Avoid the temptation to overhaul a midcentury modern home’s entire facade when remodeling or adding on. Not only is doing this a daunting design challenge, but it can also be prohibitively expensive. Instead, remember what attracted you to the house in the first place, and let the original design shine through.
Look at the overall composition’s simplicity as an asset, and concentrate on focal points in the facade that will keep your eye interested. Home in on key aspects in the house design that can be updated to give the biggest bang for your buck. When concentrating on these “moments,” it’s OK that most of the house remains a neutral backdrop.
A home’s front facing corner is a key opportunity for an upgrade. Adding an exaggerated overhang visually extends the horizontal nature of the house and helps connect it to the landscape. In the home renovation by Marcus Gleysteen Associates
shown here, a column added to support the overhang dramatically calls attention to the corner. Recessed lighting and a high-gloss wood soffit add a luxury touch too.
These design moves underline the indoor-outdoor continuity of the house, something all houses from this era achieve. In this remodel by Hart Wright Architects
, the structural support for the roof is held back from the corner, and the corner is rendered entirely in glass with a large overhang.
The architects of this remodeling project cleverly wrapped white lattice around the corner to create a focal point in the facade.
The front door can be a fun way to rock some midcentury bling. Painting the door a punchy color, like canary yellow in this project or celery green in the previous photo, provides a great contrast to the neutral tones of most homes.
9 Daring Colors for Your Front Door
If the door needs to be replaced, there are a number of manufacturers that specialize in midcentury designs with glass panels. You can select clear or opaque glass panels for the door. The glass panels can be arranged in a vertical or horizontal pattern with small or large amounts of glass to harmonize with your home’s decor.
Another route is to have a solid slab door with translucent sidelights. This design offers clear contrast between solid and void. The sidelight is most dramatic when it matches the height of the door and extends all the way to the ground. The sidelight can be glass or even a lattice of wood, making for a beautiful pattern of light.
Finally, for the most luxe effect, the door can be custom-made like this door by Finne Architects, where a beautiful pattern of translucent glass is set into a natural wood door, with floor-to-ceiling clear sidelights on either side of the door.
Entry canopy. A sleek and eye-catching entry canopy over the front door can focus attention on your home’s entry and can be a practical intermediary connecting inside to out. This is also a great space to welcome guests. Because there is only one front door to a house, this feature is unique to the house and does not have to match other parts, giving greater freedom for design. In New England, where sloped roofs are considered more practical because of the unpredictable winters, a dramatic roof pitch over your entry can actually add a modern flair.
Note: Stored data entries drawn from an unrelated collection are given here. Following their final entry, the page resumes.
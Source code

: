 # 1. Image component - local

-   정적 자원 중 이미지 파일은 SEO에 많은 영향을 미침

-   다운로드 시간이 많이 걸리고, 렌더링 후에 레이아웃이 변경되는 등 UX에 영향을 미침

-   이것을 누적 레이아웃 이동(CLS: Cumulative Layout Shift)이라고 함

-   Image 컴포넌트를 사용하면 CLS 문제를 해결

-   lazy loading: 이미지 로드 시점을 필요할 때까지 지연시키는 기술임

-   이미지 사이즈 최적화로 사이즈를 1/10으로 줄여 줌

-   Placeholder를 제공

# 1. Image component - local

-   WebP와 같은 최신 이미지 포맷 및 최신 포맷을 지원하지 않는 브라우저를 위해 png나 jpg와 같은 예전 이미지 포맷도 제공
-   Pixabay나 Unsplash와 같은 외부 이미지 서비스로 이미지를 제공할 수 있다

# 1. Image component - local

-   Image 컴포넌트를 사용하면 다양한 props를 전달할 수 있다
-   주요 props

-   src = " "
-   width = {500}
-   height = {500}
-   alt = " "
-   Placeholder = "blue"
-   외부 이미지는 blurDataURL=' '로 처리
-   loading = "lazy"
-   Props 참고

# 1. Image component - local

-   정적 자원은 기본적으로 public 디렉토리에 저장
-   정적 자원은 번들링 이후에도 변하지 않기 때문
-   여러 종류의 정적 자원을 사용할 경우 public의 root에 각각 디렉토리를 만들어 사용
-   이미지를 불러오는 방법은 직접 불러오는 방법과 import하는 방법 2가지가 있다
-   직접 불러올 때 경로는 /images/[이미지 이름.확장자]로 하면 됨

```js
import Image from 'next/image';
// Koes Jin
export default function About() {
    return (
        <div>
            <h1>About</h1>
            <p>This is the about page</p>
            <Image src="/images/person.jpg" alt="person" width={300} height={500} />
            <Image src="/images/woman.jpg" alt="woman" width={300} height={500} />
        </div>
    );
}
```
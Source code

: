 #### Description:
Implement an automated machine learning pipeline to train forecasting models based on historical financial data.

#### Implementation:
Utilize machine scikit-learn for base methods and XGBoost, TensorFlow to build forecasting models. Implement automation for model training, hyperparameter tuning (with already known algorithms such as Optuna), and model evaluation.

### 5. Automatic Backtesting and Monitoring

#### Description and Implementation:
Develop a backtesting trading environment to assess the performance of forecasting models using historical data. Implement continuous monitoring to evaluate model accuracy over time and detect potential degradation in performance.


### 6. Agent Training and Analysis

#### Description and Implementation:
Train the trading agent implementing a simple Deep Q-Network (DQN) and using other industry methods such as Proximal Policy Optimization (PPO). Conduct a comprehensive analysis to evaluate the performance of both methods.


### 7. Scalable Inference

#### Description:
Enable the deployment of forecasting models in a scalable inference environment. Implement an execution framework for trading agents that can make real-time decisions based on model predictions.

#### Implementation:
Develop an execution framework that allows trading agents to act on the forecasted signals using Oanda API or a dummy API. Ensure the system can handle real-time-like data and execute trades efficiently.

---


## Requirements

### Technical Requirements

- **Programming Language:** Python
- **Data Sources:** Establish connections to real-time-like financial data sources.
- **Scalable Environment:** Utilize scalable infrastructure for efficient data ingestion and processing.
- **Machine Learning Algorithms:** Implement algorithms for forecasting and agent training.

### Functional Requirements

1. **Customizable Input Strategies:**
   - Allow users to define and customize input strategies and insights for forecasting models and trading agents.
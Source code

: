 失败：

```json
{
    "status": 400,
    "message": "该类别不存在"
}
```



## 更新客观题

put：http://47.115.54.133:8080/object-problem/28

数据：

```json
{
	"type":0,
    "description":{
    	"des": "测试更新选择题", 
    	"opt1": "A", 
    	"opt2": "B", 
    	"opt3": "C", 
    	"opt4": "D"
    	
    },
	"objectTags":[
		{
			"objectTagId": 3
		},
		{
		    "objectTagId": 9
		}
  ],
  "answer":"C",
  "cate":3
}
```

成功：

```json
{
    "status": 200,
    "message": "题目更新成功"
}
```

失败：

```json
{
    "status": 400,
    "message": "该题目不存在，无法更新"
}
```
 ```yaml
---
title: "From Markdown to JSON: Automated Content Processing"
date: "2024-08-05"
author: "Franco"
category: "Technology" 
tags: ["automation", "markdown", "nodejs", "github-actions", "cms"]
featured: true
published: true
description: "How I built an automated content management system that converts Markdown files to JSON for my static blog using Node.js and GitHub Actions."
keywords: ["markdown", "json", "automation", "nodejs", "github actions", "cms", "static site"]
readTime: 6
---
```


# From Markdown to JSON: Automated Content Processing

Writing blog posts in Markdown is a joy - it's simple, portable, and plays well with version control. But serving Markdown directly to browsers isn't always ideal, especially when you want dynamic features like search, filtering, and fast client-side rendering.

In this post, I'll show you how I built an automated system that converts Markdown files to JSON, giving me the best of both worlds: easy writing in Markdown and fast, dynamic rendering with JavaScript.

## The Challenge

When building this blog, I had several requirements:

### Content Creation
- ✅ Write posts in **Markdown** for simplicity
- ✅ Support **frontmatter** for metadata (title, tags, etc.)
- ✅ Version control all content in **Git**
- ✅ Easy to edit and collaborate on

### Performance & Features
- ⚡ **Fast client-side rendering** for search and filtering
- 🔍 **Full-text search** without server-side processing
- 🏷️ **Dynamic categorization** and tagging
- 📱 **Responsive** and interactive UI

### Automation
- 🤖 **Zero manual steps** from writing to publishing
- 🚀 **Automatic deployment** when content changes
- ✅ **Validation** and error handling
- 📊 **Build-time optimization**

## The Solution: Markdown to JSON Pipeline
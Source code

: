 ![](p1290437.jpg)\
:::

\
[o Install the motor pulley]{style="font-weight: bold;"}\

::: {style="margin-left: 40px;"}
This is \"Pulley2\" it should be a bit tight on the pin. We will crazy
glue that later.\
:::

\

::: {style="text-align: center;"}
Garage. In midcentury modern homes, the prominence of the garage was nothing to be ashamed of, and the garage door was often celebrated by making it front and center. Consider having fun with this key aspect of the home by replacing the garage door with one of the many innovative garage doors on the market. Translucent doors with metal frames glow at night but still keep the inevitable clutter inside the garage out of sight. This garage door makes a beautiful modern lantern at night.
One of the key characteristics of the midcentury modern ranch is its horizontality. Sometimes this can become a bit relentless and boring. When adding on, it would seem like a no-brainer to continue in that direction. A new addition does not need play it safe and continue the strict horizontal lines of the original. Why not spice it up by going vertical? Here in New England, builders call it “popping the top.”
When thoughtfully done, a second-floor addition complements the original composition, rather than simply extending it. Foundations are expensive, so It’s often more affordable to build up rather than out and avoid the cost of more foundation work. It’s also more sustainable to add living space without consuming more of your property. In this addition, the second-floor master bedroom suite is located over the living room. Make sure to have the existing foundations checked by a structural engineer to be sure they are adequate to support the load of the second floor.
Here is another example of getting vertical in a dramatic fashion. In this remodel, Webber + Studio Architects
cleverly attached a tower to the existing house to accommodate more bedrooms and a roof deck. The tower adds undeniable bling to the existing house, while keeping a modest footprint.